C'est à ce texte de Dominique Fortier que je pensais lorsque j'ai connu une sorte d'extase en lisant récemment les nouvelles de Le Clézio (Histoire du pied et autres fantaisies, Gallimard). J'ai beaucoup lu dans le rayon de l'autofiction depuis des années, par goût personnel, dans une sorte de prolongement de mon amour des mémorialistes du XVIIIe siècle. Peut-être aussi par dégoût momentané de la fiction à certains moments. Tout lecteur connaît un jour ou l'autre sa surdose de romans, et j'en connais plusieurs qui, encore en gueule de bois, ne lisent plus que des livres d'histoire et des essais.

Mais on a beau se dire que les mystères de l'âme humaine sont infinis, on en arrive à un sentiment d'étouffement à force d'être constamment dans la tête et l'intimité d'un seul narrateur, il faut l'avouer. Après tout, si nous lisons pour sortir de nous-mêmes, est-ce pour aller s'enfermer dans la tête de quelqu'un d'autre?
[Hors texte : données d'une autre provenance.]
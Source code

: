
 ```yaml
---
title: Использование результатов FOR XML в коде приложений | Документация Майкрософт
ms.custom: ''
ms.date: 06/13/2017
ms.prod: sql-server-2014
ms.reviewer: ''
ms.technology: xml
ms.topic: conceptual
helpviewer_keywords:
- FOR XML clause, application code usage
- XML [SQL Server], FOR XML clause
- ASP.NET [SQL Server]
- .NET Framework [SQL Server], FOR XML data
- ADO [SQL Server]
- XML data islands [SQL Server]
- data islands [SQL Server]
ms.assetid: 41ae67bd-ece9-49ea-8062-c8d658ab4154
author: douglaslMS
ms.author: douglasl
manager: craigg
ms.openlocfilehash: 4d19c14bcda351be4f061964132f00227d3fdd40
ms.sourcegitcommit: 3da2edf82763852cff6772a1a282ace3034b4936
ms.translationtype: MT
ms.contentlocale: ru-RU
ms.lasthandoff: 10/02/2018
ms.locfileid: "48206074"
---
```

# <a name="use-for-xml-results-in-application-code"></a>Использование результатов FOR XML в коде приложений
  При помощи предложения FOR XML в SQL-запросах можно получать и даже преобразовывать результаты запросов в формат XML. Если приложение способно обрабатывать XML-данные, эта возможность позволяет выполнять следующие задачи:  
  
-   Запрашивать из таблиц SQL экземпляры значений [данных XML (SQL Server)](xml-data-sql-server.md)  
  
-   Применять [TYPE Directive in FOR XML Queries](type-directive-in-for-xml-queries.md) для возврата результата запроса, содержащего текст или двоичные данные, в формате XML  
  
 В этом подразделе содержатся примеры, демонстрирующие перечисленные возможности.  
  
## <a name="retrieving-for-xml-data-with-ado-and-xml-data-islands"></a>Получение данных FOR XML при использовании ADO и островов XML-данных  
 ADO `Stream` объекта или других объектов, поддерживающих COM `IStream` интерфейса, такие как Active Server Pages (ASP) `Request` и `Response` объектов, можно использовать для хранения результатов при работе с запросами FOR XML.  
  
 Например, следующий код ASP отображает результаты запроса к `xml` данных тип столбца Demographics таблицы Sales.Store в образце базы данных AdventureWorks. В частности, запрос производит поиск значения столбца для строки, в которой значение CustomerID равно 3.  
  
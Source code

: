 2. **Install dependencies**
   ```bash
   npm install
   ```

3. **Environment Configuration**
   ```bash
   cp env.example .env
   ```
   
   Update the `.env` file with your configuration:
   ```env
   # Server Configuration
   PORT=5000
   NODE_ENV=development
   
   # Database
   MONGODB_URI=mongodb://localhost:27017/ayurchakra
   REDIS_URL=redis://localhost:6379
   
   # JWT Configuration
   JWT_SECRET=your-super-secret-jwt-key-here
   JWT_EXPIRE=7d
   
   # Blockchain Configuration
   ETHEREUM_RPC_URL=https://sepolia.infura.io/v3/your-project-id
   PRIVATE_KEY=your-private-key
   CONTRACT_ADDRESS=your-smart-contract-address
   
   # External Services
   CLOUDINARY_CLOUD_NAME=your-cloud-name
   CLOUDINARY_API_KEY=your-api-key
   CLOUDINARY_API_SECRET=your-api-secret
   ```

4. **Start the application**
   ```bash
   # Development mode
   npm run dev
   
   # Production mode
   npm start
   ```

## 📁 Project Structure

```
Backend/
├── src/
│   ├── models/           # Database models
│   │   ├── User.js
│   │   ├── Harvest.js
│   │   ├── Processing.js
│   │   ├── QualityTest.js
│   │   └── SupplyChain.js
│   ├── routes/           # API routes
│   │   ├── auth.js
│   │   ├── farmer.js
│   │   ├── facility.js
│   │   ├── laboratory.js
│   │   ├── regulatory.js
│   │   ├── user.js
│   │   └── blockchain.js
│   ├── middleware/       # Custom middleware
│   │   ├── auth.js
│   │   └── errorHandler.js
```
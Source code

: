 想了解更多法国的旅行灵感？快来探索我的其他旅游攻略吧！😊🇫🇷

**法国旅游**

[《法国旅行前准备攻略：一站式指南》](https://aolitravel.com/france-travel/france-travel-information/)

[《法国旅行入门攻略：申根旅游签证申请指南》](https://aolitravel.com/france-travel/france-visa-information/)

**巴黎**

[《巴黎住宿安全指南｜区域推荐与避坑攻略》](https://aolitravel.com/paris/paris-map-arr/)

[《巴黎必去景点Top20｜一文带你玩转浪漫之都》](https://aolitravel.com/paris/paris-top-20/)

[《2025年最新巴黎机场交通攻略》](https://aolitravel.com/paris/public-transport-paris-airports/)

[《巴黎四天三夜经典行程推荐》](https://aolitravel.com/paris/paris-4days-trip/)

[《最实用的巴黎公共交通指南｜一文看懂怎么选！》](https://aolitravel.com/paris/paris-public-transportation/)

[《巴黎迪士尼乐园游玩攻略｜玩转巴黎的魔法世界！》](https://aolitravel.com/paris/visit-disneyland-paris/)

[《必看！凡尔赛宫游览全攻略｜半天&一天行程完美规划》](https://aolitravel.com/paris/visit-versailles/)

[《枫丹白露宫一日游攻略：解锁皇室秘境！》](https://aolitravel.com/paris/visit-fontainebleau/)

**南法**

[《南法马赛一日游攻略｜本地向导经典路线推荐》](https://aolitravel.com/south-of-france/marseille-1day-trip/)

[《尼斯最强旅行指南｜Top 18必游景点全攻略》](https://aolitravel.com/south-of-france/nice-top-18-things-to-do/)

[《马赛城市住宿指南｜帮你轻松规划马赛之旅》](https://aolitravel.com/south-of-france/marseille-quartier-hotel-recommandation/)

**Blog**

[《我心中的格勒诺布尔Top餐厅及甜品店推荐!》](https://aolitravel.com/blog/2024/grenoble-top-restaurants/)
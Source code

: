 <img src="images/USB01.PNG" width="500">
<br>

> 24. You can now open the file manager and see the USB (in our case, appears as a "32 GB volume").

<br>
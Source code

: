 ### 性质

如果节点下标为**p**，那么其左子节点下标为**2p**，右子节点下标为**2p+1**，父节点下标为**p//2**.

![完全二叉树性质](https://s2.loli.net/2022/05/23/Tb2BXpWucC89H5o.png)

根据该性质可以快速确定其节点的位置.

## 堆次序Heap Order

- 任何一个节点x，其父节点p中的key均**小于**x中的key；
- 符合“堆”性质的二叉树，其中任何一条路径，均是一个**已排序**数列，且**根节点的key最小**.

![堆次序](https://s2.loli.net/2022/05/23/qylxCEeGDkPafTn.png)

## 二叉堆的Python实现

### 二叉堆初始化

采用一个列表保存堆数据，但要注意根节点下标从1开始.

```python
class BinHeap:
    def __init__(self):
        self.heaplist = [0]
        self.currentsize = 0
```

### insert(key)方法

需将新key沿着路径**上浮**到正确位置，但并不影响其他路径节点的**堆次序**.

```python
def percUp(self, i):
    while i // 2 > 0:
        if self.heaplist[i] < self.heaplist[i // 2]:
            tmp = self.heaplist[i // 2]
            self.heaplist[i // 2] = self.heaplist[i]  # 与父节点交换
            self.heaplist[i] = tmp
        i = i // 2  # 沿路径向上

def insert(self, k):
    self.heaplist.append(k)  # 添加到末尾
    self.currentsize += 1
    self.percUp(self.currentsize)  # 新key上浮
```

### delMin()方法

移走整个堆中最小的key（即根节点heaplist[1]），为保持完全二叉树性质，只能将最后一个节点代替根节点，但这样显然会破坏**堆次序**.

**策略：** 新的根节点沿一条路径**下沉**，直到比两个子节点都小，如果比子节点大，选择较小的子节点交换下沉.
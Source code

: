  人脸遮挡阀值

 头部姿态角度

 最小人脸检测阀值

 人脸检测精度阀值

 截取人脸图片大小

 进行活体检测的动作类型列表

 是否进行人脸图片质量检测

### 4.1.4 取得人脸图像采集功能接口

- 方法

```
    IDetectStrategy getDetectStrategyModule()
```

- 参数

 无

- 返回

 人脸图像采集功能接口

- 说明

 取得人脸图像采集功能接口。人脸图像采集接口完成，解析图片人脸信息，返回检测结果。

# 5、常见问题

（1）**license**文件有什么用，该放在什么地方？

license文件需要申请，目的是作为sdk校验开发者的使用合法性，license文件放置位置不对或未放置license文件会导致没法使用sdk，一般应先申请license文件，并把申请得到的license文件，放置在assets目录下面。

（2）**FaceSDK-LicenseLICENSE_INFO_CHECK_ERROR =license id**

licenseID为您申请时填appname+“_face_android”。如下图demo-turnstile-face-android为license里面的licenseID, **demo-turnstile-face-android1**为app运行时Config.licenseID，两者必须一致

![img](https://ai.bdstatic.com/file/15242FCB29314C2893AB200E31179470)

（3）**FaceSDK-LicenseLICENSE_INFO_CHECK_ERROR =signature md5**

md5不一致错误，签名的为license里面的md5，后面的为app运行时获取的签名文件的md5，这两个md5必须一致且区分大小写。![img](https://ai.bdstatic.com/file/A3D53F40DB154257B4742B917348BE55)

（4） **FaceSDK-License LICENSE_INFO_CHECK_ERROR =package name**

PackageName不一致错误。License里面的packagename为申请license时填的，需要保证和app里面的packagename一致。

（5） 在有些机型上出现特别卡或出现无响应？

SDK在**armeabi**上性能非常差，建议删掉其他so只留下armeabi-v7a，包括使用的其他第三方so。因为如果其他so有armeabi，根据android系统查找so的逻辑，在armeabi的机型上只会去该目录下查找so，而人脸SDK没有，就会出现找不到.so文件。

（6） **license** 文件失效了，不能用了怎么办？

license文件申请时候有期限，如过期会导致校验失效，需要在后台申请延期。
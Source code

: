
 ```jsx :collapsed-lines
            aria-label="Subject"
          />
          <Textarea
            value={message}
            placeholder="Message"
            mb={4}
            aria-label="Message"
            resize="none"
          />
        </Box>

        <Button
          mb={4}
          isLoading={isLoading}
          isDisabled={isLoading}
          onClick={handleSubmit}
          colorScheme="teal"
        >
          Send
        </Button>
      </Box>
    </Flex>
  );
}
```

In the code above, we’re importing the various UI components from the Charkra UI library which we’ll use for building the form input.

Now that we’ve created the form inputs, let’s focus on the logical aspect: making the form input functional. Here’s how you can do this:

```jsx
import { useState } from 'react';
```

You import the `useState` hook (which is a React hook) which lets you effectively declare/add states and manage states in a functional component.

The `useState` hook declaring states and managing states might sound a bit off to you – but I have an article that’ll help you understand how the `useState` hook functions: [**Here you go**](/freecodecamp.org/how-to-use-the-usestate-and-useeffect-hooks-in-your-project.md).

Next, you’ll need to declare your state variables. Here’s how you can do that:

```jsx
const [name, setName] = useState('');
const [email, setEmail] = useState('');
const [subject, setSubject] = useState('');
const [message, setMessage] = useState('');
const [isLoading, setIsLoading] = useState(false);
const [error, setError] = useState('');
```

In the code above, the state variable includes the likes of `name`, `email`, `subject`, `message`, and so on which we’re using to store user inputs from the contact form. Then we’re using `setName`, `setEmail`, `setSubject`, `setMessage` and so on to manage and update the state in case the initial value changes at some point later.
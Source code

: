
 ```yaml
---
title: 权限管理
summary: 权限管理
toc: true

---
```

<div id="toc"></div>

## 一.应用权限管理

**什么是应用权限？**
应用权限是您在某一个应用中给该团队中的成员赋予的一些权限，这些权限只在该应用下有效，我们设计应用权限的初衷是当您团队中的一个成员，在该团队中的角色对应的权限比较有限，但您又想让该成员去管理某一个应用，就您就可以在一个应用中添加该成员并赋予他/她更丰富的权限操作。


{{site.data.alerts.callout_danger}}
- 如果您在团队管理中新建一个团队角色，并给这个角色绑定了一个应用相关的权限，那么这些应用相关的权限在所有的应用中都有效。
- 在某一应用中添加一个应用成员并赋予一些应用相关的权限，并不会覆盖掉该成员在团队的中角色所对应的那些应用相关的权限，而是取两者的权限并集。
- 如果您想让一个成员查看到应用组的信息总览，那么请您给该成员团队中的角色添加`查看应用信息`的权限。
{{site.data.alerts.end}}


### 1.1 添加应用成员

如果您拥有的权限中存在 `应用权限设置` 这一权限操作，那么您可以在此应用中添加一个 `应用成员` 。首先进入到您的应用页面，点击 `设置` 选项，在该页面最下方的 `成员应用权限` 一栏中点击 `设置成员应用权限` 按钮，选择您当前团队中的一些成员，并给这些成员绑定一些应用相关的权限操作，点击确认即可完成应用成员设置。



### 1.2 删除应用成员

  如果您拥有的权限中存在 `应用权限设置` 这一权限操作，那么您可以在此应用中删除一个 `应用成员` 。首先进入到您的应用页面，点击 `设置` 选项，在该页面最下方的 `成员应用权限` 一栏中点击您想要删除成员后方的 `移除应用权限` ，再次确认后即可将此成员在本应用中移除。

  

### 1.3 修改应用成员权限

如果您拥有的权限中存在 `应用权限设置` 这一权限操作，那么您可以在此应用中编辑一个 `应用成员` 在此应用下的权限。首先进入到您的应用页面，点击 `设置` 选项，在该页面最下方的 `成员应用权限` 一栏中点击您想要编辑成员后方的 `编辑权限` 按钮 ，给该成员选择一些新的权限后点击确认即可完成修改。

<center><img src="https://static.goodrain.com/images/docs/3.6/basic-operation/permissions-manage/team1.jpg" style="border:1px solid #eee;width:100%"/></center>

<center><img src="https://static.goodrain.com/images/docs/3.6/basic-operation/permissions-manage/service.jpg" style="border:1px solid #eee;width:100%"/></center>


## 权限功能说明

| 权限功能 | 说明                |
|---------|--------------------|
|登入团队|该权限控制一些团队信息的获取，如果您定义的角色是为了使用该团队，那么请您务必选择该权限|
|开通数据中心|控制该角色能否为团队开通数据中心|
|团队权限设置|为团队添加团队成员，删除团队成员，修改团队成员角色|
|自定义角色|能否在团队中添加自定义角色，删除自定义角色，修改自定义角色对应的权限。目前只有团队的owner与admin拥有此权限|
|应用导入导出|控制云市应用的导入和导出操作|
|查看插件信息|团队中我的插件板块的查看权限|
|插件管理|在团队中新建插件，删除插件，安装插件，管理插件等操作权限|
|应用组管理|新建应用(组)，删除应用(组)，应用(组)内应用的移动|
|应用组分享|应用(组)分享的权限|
C'est pourquoi sûrement les nouvelles de Le Clézio m'ont fait tant de bien. À un point tel que j'en étais étonnée, découvrant tout à coup une fatigue insoupçonnée des romans «du dedans». Dominique Fortier a une réponse qui pourrait expliquer cette fatigue: «On a parfois l'impression, en lisant un roman contemporain, de se trouver face à l'un de ces calendriers dont toutes les petites portes auraient été ouvertes, et la moitié des friandises englouties. Le lecteur y est inutile, pour ne pas dire superflu: l'interprétation du plus petit geste, de la moindre parole des personnages est étalée au grand jour, de même que les «enjeux» sous-jacents, les élans qui les motivent, etc. Ce que l'auteur a couché sur la page, c'est ce que son texte doit évoquer dans l'esprit du lecteur: or, s'il entend l'«évoquer», il ne peut le lui livrer sans fard. Il le prive du coup du plaisir unique, essentiel de la lecture, qui est de participer activement à la construction du sens de l'oeuvre.»

Ce serait donc cela le problème? Le «je» prend tellement de place qu'il n'en laisse plus pour le lecteur? Dans ce cas, ça veut dire qu'il est temps d'aller dehors et de partir à l'aventure.